Pictures paired with source code:
•••

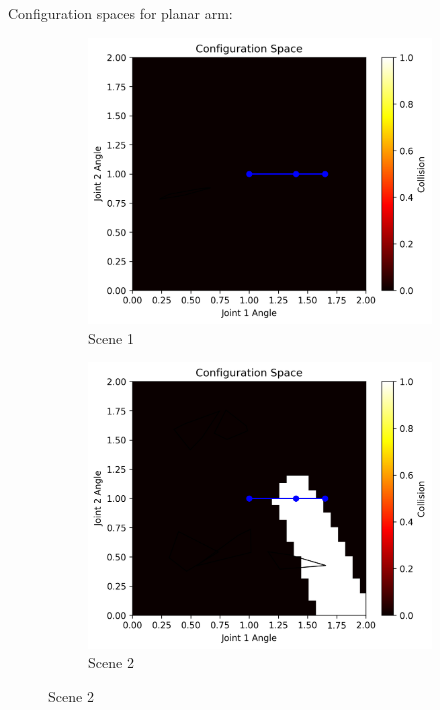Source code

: \documentclass{article}
\begin{document}
Configuration spaces for planar arm:
\begin{figure}[h!]
    \centering
    \begin{subfigure}{0.45\textwidth}
        \includegraphics[width=\textwidth]{config_space_scene1.png}
        \caption{Scene 1}
    \end{subfigure}
    \hfill
    \begin{subfigure}{0.45\textwidth}
        \includegraphics[width=\textwidth]{config_space_scene2.png}
        \caption{Scene 2}
    \end{subfigure}

\end{figure}
\end{document}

•••

**WORK INSTRUCTIONS**
Whenever the string "begin" turns up in a line above, copy that line out.

**EXERCISE ANSWER**
\begin{document}
\begin{figure}[h!]
    \begin{subfigure}{0.45\textwidth}
    \begin{subfigure}{0.45\textwidth}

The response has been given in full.